Schinken fürs Regal

Nach Eva Herman nun also Thilo Sarrazin. Wenn man es heute endlich in der Hand halten und dann lesen darf, dieses Buch mit seinen 464 Seiten, dessen erste Auszüge vorab schon die Republik in Wallung versetzt haben, wird Folgendes geschehen: Nach einiger Zeit wird sich beim Leser die große Ermüdung breit machen angesichts der ausufernden Schwafelei.

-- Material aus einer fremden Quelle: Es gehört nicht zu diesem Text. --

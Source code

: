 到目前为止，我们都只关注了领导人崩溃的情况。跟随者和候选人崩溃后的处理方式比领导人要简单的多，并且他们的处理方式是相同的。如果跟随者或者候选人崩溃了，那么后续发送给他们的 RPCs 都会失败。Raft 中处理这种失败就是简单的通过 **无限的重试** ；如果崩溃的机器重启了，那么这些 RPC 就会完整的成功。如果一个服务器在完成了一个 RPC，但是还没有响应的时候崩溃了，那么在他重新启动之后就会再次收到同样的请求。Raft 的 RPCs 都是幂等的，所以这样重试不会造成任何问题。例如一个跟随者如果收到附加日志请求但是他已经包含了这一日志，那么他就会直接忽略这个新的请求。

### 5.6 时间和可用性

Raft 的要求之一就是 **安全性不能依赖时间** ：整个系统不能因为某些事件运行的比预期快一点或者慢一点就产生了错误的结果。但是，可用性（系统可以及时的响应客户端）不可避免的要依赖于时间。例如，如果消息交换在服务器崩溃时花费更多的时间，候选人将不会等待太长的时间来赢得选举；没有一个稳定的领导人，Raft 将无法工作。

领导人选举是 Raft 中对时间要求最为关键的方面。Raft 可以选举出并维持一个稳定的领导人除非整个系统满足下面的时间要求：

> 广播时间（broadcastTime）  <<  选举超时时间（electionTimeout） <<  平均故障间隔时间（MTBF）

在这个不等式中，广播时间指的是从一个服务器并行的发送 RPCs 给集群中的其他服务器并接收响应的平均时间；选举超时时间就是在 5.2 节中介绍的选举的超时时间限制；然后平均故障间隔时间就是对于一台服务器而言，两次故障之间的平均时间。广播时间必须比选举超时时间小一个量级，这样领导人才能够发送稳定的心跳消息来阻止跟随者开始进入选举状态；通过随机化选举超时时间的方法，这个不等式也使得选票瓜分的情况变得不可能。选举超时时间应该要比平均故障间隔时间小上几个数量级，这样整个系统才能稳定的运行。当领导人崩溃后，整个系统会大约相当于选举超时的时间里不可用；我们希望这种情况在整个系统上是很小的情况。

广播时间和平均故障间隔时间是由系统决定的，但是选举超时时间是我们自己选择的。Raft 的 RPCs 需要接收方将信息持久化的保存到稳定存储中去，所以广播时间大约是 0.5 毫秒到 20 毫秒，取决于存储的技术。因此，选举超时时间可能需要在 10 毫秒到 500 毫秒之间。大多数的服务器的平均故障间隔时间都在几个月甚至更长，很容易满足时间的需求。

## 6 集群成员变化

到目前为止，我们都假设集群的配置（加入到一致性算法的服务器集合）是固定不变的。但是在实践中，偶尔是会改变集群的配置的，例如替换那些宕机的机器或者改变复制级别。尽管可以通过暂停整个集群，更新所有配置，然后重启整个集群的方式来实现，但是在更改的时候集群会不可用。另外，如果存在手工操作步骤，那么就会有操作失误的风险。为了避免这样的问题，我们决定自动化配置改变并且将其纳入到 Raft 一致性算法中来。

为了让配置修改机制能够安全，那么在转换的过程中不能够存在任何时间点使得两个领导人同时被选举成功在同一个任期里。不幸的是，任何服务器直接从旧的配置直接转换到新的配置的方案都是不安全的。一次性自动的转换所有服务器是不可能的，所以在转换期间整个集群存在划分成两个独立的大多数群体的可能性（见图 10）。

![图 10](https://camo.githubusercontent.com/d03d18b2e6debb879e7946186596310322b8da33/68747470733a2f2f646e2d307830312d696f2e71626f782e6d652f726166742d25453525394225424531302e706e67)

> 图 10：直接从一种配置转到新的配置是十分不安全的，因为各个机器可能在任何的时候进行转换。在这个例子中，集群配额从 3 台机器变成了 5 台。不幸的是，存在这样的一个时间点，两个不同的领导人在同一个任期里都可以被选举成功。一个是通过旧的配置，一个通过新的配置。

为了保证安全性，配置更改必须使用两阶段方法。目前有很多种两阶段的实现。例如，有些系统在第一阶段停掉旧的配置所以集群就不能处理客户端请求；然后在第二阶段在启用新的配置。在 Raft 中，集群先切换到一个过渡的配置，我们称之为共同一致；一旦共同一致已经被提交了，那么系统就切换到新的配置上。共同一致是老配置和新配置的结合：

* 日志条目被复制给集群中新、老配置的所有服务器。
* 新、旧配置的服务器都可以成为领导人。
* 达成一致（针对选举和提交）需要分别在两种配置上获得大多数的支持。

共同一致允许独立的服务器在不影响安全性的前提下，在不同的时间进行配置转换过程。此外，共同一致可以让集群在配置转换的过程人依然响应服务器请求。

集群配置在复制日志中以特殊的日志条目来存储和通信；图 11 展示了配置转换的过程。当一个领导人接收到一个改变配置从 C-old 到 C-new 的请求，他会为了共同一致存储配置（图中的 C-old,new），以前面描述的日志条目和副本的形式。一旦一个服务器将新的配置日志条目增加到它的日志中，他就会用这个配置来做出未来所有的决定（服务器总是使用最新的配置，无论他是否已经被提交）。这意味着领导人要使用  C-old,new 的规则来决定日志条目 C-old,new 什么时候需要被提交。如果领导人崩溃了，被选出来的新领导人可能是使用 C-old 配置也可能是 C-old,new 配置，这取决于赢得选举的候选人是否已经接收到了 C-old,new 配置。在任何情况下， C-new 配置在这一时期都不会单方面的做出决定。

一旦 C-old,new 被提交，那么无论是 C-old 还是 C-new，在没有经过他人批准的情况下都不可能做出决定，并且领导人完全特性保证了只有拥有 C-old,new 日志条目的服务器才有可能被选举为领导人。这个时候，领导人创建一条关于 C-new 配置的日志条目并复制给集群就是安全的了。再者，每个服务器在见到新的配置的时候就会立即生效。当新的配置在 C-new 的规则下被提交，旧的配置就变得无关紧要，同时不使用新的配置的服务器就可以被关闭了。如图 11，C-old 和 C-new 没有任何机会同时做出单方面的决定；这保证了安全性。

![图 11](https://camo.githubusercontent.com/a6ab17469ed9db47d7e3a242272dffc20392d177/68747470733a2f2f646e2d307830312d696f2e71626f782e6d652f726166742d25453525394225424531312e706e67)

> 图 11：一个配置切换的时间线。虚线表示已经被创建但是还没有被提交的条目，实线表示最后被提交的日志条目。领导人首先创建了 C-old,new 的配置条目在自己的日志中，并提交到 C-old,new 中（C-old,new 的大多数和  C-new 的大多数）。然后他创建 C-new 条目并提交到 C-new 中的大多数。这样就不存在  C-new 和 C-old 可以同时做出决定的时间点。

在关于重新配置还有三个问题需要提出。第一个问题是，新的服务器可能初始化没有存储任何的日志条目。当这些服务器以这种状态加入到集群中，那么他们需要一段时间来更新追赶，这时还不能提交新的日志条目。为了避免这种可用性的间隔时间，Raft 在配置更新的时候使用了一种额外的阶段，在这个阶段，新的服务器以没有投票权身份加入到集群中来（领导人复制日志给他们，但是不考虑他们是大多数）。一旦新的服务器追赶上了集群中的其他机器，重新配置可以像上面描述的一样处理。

Dann wird sich das Buch des Thilo Sarrazin auf das reduzieren, was es ist: Ein Schinken fürs Regal, der neben die Ergüsse der Ex-Tagesschau-Frau Herman gestellt gehört. So läuft es doch immer, wenn ein Buch vermeintlich politisch brisant und verändernd sein soll: Die PR-Maschinerie platziert dann besonders provokante Sätze in den Medien, darüber hinaus aber haben solche Werke meist kaum etwas Voranbringendes zu bieten. Wer Sarrazin kennt, der weiß, dass es so kommen wird. Das soll seine kruden Thesen zu Muslimen und jüdischen Mitbürgern keineswegs entschuldigen oder sie gar bagatellisieren. Aber es ist schon bizarr, mit wie viel Hysterie und Gehör ein gelangweilter Bundesbänker von allen Seiten bedacht wird, von dem man genau weiß, dass er in den vergangenen Jahren die Provokation zur eigenen politischen Maxime erhoben hat. Viel mehr hatte Sarrazin ja nicht zu bieten.

Deswegen: Rechts liegen lassen. Und wenn das eben nicht gänzlich möglich ist, dann zumindest Gegenfragen stellen. Zum Beispiel die, warum Sarrazin in seiner Zeit als Politiker und Senator nicht für Verbesserungen bei der Integration und der Bildung von Einwanderern gesorgt hat. Gerade in Berlin wäre dies dringend notwendig gewesen. Man könnte zudem auch mal jene fragen, die sich derzeit besonders laut über ihren SPD-Parteifreund ereifern, warum sie ihn überhaupt zum Bundesbänker gemacht haben. Obwohl doch klar gewesen ist, dass der Mann einer tickenden Verbalbombe gleichkommt. Soll heißen: Es ist schon ein Skandal, dass solche Posten nach Proporz an verdiente Parteikollegen vergeben werden - offenbar ohne Rücksicht auf Qualifizierung oder charakterliche Eignung.

Nein, jeder weiß doch, dass die Integrationspolitik der letzten Jahrzehnte voller Versäumnisse ist. Dafür braucht man Sarrazins absonderliches Gut-Böse-Schema nicht. Die Politik hat stets ignoriert, dass Deutschland ein Einwanderungsland ist; die Folgen davon sind in jeder großen Stadt, an fast jeder Schule inzwischen zu begutachten. Einwanderer haben im Gegenzug oft ihren eigenen Beitrag zur Inte gration vermissen lassen, und viel zu selten ist darauf gedrängt worden. Insofern kann es doch nicht darum gehen, wer blöder oder unwilliger ist, sondern nur noch darum, wie sich die offenbar immer größer werdenden Probleme im Miteinander noch lösen lassen. Aber da ist die Politik leider nicht anders als Sarrazin: Sie weiß es auch nicht. Und genau das ist das Fatale.